> [DESCRIPTION OF THE TASK]:
Nothing but the pictures should be left out when you copy the records exactly.

* * * * * * *

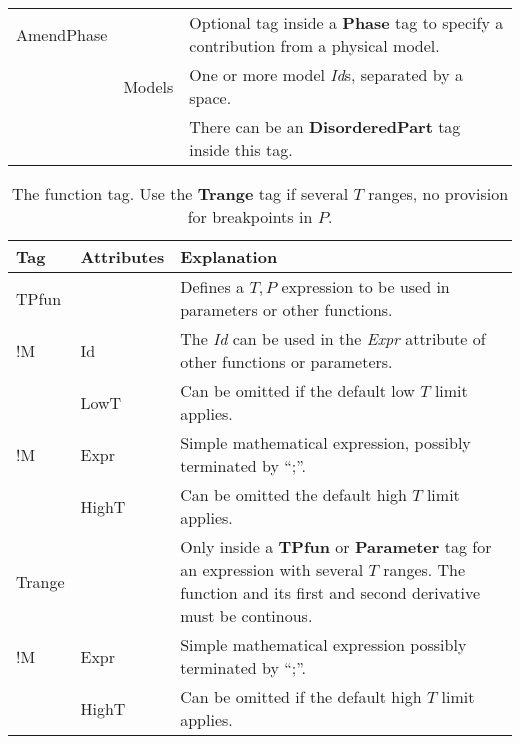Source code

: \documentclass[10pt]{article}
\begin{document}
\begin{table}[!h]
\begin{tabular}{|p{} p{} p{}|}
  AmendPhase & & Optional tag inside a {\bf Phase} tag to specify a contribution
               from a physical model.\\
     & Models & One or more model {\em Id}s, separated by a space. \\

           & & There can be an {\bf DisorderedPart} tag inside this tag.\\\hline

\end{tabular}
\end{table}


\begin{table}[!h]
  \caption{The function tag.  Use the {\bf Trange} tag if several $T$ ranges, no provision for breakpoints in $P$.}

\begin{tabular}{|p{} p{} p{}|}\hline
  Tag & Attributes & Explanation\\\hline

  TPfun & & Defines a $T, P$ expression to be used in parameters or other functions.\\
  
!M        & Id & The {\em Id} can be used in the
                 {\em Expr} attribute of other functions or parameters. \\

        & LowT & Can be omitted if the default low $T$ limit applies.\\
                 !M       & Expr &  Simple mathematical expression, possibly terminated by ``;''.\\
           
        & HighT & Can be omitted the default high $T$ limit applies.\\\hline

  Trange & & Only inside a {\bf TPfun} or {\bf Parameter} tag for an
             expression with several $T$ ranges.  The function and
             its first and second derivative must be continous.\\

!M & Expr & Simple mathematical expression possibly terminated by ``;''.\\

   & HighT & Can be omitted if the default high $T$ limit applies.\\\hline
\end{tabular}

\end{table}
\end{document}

* * * * * * *

> [SOLUTION TO THIS EXERCISE]:
Source code

: \documentclass[10pt]{article}
\begin{document}
\begin{table}[!h]
\begin{tabular}{|p{} p{} p{}|}
  AmendPhase & & Optional tag inside a {\bf Phase} tag to specify a contribution
               from a physical model.\\
     & Models & One or more model {\em Id}s, separated by a space. \\

           & & There can be an {\bf DisorderedPart} tag inside this tag.\\\hline

\end{tabular}
\end{table}


\begin{table}[!h]
  \caption{The function tag.  Use the {\bf Trange} tag if several $T$ ranges, no provision for breakpoints in $P$.}

\begin{tabular}{|p{} p{} p{}|}\hline
  Tag & Attributes & Explanation\\\hline

  TPfun & & Defines a $T, P$ expression to be used in parameters or other functions.\\
  
!M        & Id & The {\em Id} can be used in the
                 {\em Expr} attribute of other functions or parameters. \\

        & LowT & Can be omitted if the default low $T$ limit applies.\\
                 !M       & Expr &  Simple mathematical expression, possibly terminated by ``;''.\\
           
        & HighT & Can be omitted the default high $T$ limit applies.\\\hline

  Trange & & Only inside a {\bf TPfun} or {\bf Parameter} tag for an
             expression with several $T$ ranges.  The function and
             its first and second derivative must be continous.\\

!M & Expr & Simple mathematical expression possibly terminated by ``;''.\\

   & HighT & Can be omitted if the default high $T$ limit applies.\\\hline
\end{tabular}

\end{table}
\end{document}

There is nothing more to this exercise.